# [PROBLEM DESCRIPTION]
Count each line below that has the word "scale" in it, and give only the total.

# [PROVIDED DATA]
Segment Open

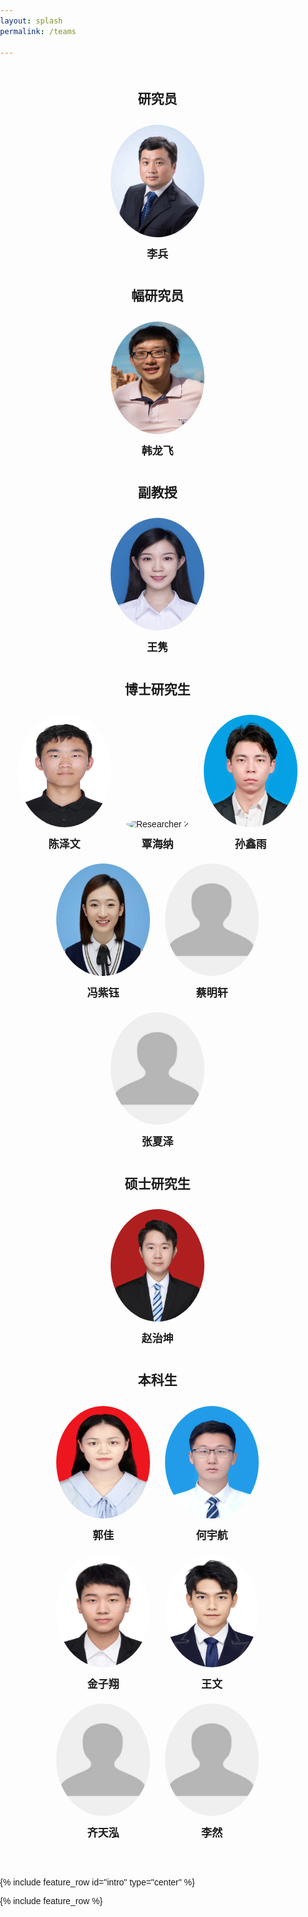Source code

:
 ```yaml
---
layout: splash
permalink: /teams

---
```


<html lang="en">
<head>
<meta charset="UTF-8">
<meta name="viewport" content="width=device-width, initial-scale=1.0">
<title>Research Team Members</title>
<style>
    body {
        font-family: Arial, sans-serif;
        margin: 0;
        padding: 0;
    }
    .container {
        max-width: 800px;
        margin: 50px auto;
        text-align: center;
    }
    .member {
        display: inline-block;
        margin: 10px 10px;
        position: relative;
        cursor: pointer;
    }
    .member img {
        border-radius: 50%;
        width: 150px;
        height: 180px;
        transition: transform 0.3s ease-in-out;
    }
    .member .name {
        margin-top: 10px;
        font-weight: bold;
        font-size:17px
    }
    .member:hover img {
        transform: scale(1.1);
    }
</style>
</head>
<body>

<div class="container">
    <h2>研究员</h2>
    <div class="member">
        <img src="images\李兵 研究员.jpg" alt="Main Researcher">
        <div class="name">李兵</div>
    </div>
    <h2>幅研究员</h2>
    <div class="member">
        <img src="images\韩龙飞 副教授.jpg" alt="in Researcher">
        <div class="name">韩龙飞</div>
    </div>
    <h2>副教授</h2>
    <div class="member">
        <img src="images\王隽 副研究员.jpg" alt="Min Researcher">
        <div class="name">王隽</div>
    </div>
    <h2>博士研究生</h2>
    <div class="member">
        <img src="images\陈泽文 博士研究生.jpg" alt="Researcher 1">
        <div class="name">陈泽文</div>
    </div>
    <div class="member">
        <img src="images\覃海纳 博士研究生.jpg" alt="Researcher 2">
        <div class="name">覃海纳</div>
    </div>
    <div class="member">
        <img src="images\孙鑫雨 博士研究生.jpg" alt="Researcher 3">
        <div class="name">孙鑫雨</div>
    </div>
    <div class="member">
        <img src="images\冯紫钰 博士研究生.jpg" alt="Researcher 4">
        <div class="name">冯紫钰</div>
    </div>
    <div class="member">
        <img src="images\灰色.jpg" alt="Researcher 5">
        <div class="name">蔡明轩</div>
    </div>
    <div class="member">
        <img src="images\灰色.jpg" alt="Researcher 6">
        <div class="name">张夏泽</div>
    </div>
    <h2>硕士研究生</h2>
    <div class="member">
        <img src="images\赵治坤 硕士研究生.png" alt="i Researcher">
        <div class="name">赵治坤</div>
    </div>
    <h2>本科生</h2>
    <div class="member">
        <img src="images\郭佳 本科生.jpg" alt="esearcher 1">
        <div class="name">郭佳</div>
    </div>
    <div class="member">
        <img src="images\何宇航 本科生.jpg" alt="esearcher 2">
        <div class="name">何宇航</div>
    </div>
    <div class="member">
        <img src="images\金子翔 本科生.jpg" alt="esearcher 3">
        <div class="name">金子翔</div>
    </div>
    <div class="member">
        <img src="images\王文 本科生.jpg" alt="esearcher 4">
        <div class="name">王文</div>
    </div>
    <div class="member">
        <img src="images\灰色.jpg" alt="esearcher 5">
        <div class="name">齐天泓</div>
    </div>
    <div class="member">
        <img src="images\灰色.jpg" alt="esearcher 6">
        <div class="name">李然</div>
    </div>
</div>

</body>
</html>

{% include feature_row id="intro" type="center" %}

{% include feature_row %}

Segment Closed

# [EXERCISE RESULT]
2